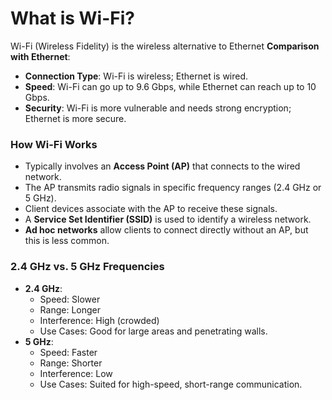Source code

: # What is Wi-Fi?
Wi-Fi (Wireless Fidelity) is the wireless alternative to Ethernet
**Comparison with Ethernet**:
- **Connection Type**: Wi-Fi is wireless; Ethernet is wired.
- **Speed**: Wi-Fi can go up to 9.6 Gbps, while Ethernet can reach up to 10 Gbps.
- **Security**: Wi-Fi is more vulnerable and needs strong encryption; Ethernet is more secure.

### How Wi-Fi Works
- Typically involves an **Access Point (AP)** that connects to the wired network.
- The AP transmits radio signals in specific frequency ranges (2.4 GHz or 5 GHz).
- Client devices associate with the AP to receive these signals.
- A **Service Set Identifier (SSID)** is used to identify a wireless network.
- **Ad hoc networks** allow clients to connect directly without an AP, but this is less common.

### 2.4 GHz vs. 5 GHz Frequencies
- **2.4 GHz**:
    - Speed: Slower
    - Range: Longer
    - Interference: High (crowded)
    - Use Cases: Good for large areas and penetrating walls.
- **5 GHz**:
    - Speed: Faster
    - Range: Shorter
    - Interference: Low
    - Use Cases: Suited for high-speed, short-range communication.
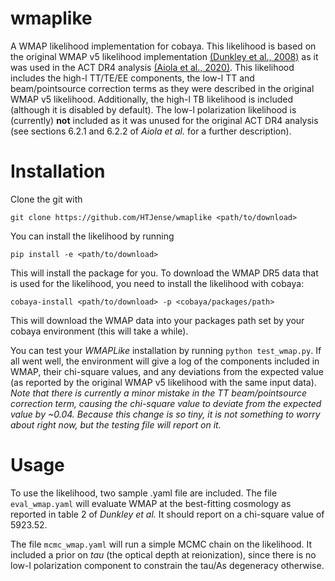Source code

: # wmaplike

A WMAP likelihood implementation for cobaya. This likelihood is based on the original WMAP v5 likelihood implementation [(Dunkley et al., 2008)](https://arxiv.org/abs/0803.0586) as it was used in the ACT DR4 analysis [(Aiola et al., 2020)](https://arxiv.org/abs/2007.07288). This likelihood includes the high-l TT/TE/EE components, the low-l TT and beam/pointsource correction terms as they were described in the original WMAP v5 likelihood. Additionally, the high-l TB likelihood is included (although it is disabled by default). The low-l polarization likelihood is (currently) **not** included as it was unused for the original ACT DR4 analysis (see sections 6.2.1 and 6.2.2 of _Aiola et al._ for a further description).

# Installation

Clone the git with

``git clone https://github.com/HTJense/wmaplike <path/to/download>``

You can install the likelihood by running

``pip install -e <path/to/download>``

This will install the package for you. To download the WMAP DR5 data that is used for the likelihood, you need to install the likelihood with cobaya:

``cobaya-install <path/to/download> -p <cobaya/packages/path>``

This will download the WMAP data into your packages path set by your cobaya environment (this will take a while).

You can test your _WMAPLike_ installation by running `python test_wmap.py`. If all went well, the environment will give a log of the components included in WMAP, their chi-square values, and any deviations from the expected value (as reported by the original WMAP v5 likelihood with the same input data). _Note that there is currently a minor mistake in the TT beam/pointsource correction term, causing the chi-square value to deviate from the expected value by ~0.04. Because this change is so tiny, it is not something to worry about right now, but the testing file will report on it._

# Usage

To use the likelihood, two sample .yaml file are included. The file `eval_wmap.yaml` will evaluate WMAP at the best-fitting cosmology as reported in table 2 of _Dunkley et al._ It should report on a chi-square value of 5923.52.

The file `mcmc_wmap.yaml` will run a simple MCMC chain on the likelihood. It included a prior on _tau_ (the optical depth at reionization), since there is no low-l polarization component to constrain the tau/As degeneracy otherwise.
##############################
- PROBLEM DETAILS
Each entry above should be reproduced exactly, with the pictures removed.

- SOLUTION FOR THIS PROBLEM
Source code

: # What is Wi-Fi?
Wi-Fi (Wireless Fidelity) is the wireless alternative to Ethernet
**Comparison with Ethernet**:
- **Connection Type**: Wi-Fi is wireless; Ethernet is wired.
- **Speed**: Wi-Fi can go up to 9.6 Gbps, while Ethernet can reach up to 10 Gbps.
- **Security**: Wi-Fi is more vulnerable and needs strong encryption; Ethernet is more secure.

### How Wi-Fi Works
- Typically involves an **Access Point (AP)** that connects to the wired network.
- The AP transmits radio signals in specific frequency ranges (2.4 GHz or 5 GHz).
- Client devices associate with the AP to receive these signals.
- A **Service Set Identifier (SSID)** is used to identify a wireless network.
- **Ad hoc networks** allow clients to connect directly without an AP, but this is less common.

### 2.4 GHz vs. 5 GHz Frequencies
- **2.4 GHz**:
    - Speed: Slower
    - Range: Longer
    - Interference: High (crowded)
    - Use Cases: Good for large areas and penetrating walls.
- **5 GHz**:
    - Speed: Faster
    - Range: Shorter
    - Interference: Low
    - Use Cases: Suited for high-speed, short-range communication.
Source code

: # wmaplike

A WMAP likelihood implementation for cobaya. This likelihood is based on the original WMAP v5 likelihood implementation [(Dunkley et al., 2008)](https://arxiv.org/abs/0803.0586) as it was used in the ACT DR4 analysis [(Aiola et al., 2020)](https://arxiv.org/abs/2007.07288). This likelihood includes the high-l TT/TE/EE components, the low-l TT and beam/pointsource correction terms as they were described in the original WMAP v5 likelihood. Additionally, the high-l TB likelihood is included (although it is disabled by default). The low-l polarization likelihood is (currently) **not** included as it was unused for the original ACT DR4 analysis (see sections 6.2.1 and 6.2.2 of _Aiola et al._ for a further description).

# Installation

Clone the git with

``git clone https://github.com/HTJense/wmaplike <path/to/download>``

You can install the likelihood by running

``pip install -e <path/to/download>``

This will install the package for you. To download the WMAP DR5 data that is used for the likelihood, you need to install the likelihood with cobaya:

``cobaya-install <path/to/download> -p <cobaya/packages/path>``

This will download the WMAP data into your packages path set by your cobaya environment (this will take a while).

You can test your _WMAPLike_ installation by running `python test_wmap.py`. If all went well, the environment will give a log of the components included in WMAP, their chi-square values, and any deviations from the expected value (as reported by the original WMAP v5 likelihood with the same input data). _Note that there is currently a minor mistake in the TT beam/pointsource correction term, causing the chi-square value to deviate from the expected value by ~0.04. Because this change is so tiny, it is not something to worry about right now, but the testing file will report on it._

# Usage

To use the likelihood, two sample .yaml file are included. The file `eval_wmap.yaml` will evaluate WMAP at the best-fitting cosmology as reported in table 2 of _Dunkley et al._ It should report on a chi-square value of 5923.52.

The file `mcmc_wmap.yaml` will run a simple MCMC chain on the likelihood. It included a prior on _tau_ (the optical depth at reionization), since there is no low-l polarization component to constrain the tau/As degeneracy otherwise.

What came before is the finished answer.